EXERCISE DIRECTIONS - The entries below are to be repeated exactly as they stand.

(Stored data)
::::::

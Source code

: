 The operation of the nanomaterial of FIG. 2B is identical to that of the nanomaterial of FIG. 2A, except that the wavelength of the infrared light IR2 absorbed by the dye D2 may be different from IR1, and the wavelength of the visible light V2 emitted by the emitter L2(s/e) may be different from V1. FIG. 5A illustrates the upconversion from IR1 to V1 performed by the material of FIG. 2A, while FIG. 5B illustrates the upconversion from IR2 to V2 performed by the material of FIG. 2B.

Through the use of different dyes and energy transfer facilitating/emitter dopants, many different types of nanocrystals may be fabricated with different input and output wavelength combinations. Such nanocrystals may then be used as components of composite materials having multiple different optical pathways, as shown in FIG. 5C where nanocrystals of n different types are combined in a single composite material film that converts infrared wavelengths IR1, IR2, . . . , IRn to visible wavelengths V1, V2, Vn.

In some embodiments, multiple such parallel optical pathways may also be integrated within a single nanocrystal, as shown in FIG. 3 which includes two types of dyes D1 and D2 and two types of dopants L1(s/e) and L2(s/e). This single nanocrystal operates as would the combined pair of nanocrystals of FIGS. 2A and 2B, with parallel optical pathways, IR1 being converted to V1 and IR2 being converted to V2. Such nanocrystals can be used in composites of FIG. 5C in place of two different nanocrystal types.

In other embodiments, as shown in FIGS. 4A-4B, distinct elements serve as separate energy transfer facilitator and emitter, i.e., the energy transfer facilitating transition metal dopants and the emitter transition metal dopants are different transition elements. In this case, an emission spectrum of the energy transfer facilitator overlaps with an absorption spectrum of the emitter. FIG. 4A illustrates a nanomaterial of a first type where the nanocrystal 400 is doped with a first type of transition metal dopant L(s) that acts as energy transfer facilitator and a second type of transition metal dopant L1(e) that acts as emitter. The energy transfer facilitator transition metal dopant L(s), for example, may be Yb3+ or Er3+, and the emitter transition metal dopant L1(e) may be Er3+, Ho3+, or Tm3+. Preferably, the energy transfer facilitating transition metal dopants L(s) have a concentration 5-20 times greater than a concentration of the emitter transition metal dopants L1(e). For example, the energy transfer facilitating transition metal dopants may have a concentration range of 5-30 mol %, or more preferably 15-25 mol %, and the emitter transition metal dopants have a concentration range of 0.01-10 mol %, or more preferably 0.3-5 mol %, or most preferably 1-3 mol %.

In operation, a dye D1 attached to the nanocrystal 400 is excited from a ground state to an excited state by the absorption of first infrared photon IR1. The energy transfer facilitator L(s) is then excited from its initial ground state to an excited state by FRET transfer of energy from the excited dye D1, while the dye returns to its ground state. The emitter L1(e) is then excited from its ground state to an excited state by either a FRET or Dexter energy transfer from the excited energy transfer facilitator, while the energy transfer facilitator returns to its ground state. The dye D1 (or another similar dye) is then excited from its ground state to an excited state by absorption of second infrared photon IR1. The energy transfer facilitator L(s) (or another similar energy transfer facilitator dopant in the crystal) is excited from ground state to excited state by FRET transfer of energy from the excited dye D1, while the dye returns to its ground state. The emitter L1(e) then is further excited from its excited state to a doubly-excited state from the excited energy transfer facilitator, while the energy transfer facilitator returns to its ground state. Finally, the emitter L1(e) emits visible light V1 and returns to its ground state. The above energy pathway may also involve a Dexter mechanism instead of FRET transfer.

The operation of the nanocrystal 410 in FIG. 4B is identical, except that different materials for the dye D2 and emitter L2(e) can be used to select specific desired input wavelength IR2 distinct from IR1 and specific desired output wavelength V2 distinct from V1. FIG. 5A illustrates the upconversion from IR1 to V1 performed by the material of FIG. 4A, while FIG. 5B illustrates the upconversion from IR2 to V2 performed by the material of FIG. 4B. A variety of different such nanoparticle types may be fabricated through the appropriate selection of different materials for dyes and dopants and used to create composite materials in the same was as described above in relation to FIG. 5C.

::::::

TASK ANSWER -
Source code

: The operation of the nanomaterial of FIG. 2B is identical to that of the nanomaterial of FIG. 2A, except that the wavelength of the infrared light IR2 absorbed by the dye D2 may be different from IR1, and the wavelength of the visible light V2 emitted by the emitter L2(s/e) may be different from V1. FIG. 5A illustrates the upconversion from IR1 to V1 performed by the material of FIG. 2A, while FIG. 5B illustrates the upconversion from IR2 to V2 performed by the material of FIG. 2B.

Through the use of different dyes and energy transfer facilitating/emitter dopants, many different types of nanocrystals may be fabricated with different input and output wavelength combinations. Such nanocrystals may then be used as components of composite materials having multiple different optical pathways, as shown in FIG. 5C where nanocrystals of n different types are combined in a single composite material film that converts infrared wavelengths IR1, IR2, . . . , IRn to visible wavelengths V1, V2, Vn.

In some embodiments, multiple such parallel optical pathways may also be integrated within a single nanocrystal, as shown in FIG. 3 which includes two types of dyes D1 and D2 and two types of dopants L1(s/e) and L2(s/e). This single nanocrystal operates as would the combined pair of nanocrystals of FIGS. 2A and 2B, with parallel optical pathways, IR1 being converted to V1 and IR2 being converted to V2. Such nanocrystals can be used in composites of FIG. 5C in place of two different nanocrystal types.

In other embodiments, as shown in FIGS. 4A-4B, distinct elements serve as separate energy transfer facilitator and emitter, i.e., the energy transfer facilitating transition metal dopants and the emitter transition metal dopants are different transition elements. In this case, an emission spectrum of the energy transfer facilitator overlaps with an absorption spectrum of the emitter. FIG. 4A illustrates a nanomaterial of a first type where the nanocrystal 400 is doped with a first type of transition metal dopant L(s) that acts as energy transfer facilitator and a second type of transition metal dopant L1(e) that acts as emitter. The energy transfer facilitator transition metal dopant L(s), for example, may be Yb3+ or Er3+, and the emitter transition metal dopant L1(e) may be Er3+, Ho3+, or Tm3+. Preferably, the energy transfer facilitating transition metal dopants L(s) have a concentration 5-20 times greater than a concentration of the emitter transition metal dopants L1(e). For example, the energy transfer facilitating transition metal dopants may have a concentration range of 5-30 mol %, or more preferably 15-25 mol %, and the emitter transition metal dopants have a concentration range of 0.01-10 mol %, or more preferably 0.3-5 mol %, or most preferably 1-3 mol %.

In operation, a dye D1 attached to the nanocrystal 400 is excited from a ground state to an excited state by the absorption of first infrared photon IR1. The energy transfer facilitator L(s) is then excited from its initial ground state to an excited state by FRET transfer of energy from the excited dye D1, while the dye returns to its ground state. The emitter L1(e) is then excited from its ground state to an excited state by either a FRET or Dexter energy transfer from the excited energy transfer facilitator, while the energy transfer facilitator returns to its ground state. The dye D1 (or another similar dye) is then excited from its ground state to an excited state by absorption of second infrared photon IR1. The energy transfer facilitator L(s) (or another similar energy transfer facilitator dopant in the crystal) is excited from ground state to excited state by FRET transfer of energy from the excited dye D1, while the dye returns to its ground state. The emitter L1(e) then is further excited from its excited state to a doubly-excited state from the excited energy transfer facilitator, while the energy transfer facilitator returns to its ground state. Finally, the emitter L1(e) emits visible light V1 and returns to its ground state. The above energy pathway may also involve a Dexter mechanism instead of FRET transfer.

The operation of the nanocrystal 410 in FIG. 4B is identical, except that different materials for the dye D2 and emitter L2(e) can be used to select specific desired input wavelength IR2 distinct from IR1 and specific desired output wavelength V2 distinct from V1. FIG. 5A illustrates the upconversion from IR1 to V1 performed by the material of FIG. 4A, while FIG. 5B illustrates the upconversion from IR2 to V2 performed by the material of FIG. 4B. A variety of different such nanoparticle types may be fabricated through the appropriate selection of different materials for dyes and dopants and used to create composite materials in the same was as described above in relation to FIG. 5C.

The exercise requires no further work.